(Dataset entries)
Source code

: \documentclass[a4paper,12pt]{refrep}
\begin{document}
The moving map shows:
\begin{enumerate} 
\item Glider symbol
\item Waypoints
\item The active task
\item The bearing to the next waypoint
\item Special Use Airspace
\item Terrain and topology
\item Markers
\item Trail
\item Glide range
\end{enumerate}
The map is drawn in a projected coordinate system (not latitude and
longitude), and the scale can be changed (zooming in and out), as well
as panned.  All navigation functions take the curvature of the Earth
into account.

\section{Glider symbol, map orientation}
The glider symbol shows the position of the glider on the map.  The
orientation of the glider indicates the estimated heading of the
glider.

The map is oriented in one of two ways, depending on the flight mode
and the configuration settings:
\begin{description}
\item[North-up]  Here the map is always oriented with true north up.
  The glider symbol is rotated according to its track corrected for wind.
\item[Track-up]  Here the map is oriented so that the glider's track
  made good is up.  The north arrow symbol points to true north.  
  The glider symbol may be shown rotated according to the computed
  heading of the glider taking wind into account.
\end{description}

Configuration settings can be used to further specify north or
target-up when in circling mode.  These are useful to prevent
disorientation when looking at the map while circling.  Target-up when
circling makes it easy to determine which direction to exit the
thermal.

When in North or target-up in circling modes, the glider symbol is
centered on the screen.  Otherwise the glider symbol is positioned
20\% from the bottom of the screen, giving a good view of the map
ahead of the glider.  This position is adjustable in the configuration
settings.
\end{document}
==
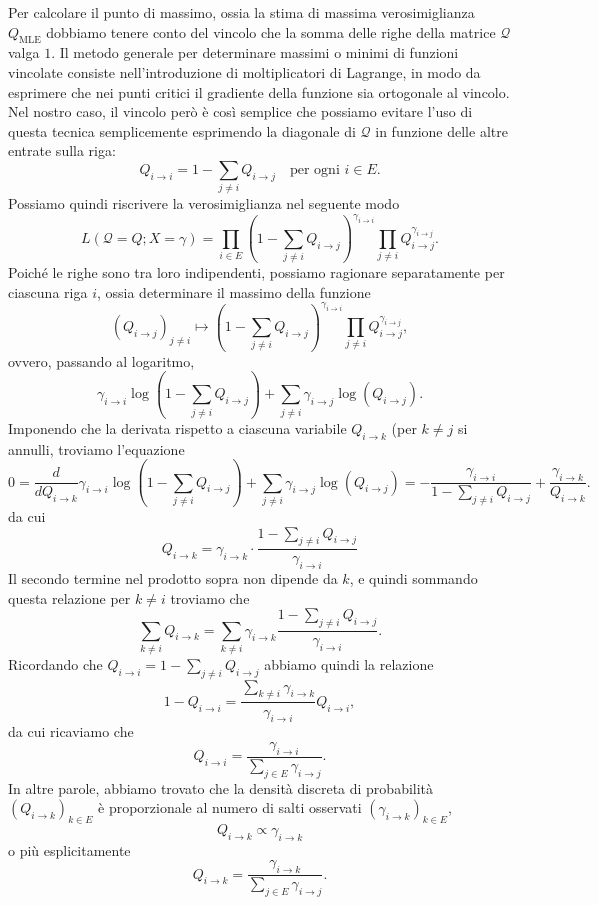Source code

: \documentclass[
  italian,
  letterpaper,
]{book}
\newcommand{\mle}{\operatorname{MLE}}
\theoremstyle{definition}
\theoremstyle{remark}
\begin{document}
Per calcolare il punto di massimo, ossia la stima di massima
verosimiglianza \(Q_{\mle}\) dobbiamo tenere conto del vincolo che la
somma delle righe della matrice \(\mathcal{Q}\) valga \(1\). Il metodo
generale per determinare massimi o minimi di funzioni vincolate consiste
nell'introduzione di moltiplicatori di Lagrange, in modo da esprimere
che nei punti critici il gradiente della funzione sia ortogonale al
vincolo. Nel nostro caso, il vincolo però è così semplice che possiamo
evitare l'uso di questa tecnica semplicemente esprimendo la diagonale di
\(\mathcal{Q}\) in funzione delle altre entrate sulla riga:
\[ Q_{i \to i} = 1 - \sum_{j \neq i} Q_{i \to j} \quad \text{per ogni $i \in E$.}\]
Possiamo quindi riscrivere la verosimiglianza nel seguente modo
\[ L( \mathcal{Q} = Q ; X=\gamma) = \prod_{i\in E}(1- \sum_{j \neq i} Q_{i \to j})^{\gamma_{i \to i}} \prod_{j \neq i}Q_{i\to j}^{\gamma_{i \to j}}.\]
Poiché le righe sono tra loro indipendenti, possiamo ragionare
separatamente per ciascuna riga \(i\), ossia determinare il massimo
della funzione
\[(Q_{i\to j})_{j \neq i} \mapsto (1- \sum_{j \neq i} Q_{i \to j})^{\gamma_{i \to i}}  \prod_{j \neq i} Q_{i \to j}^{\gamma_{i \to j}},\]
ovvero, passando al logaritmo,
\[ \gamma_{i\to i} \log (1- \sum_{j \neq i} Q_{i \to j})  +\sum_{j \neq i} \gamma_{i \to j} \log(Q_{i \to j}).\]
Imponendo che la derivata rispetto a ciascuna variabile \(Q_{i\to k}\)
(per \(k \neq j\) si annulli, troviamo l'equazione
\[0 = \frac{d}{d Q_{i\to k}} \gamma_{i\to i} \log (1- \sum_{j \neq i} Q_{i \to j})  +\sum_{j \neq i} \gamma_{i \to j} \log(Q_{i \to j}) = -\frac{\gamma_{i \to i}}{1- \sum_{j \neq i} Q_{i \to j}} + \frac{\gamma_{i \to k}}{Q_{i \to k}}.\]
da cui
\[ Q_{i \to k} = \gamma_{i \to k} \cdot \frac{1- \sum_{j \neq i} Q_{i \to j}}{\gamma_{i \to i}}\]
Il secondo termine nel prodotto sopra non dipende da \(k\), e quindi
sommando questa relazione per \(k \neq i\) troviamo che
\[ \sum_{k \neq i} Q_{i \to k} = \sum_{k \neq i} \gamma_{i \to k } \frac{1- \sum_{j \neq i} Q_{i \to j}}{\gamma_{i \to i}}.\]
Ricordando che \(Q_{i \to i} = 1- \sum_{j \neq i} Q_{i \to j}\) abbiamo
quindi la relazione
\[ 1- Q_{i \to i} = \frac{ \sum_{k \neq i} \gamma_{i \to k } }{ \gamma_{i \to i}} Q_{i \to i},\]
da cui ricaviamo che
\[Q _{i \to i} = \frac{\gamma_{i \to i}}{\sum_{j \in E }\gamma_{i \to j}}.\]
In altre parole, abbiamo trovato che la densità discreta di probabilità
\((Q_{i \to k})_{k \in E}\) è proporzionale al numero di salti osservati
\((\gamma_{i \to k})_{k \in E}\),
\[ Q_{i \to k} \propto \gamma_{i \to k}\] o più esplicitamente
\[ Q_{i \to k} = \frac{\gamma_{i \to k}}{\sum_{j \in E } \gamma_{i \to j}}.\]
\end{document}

ABOUT THIS TASK>
Write down again, exactly as given, only the lines above that fall from the line with "Terrain and topology" to the line with "longitude), and the", inclusive.

ANSWER BELOW>
\item Terrain and topology
\item Markers
\item Trail
\item Glide range
\end{enumerate}
The map is drawn in a projected coordinate system (not latitude and
longitude), and the scale can be changed (zooming in and out), as well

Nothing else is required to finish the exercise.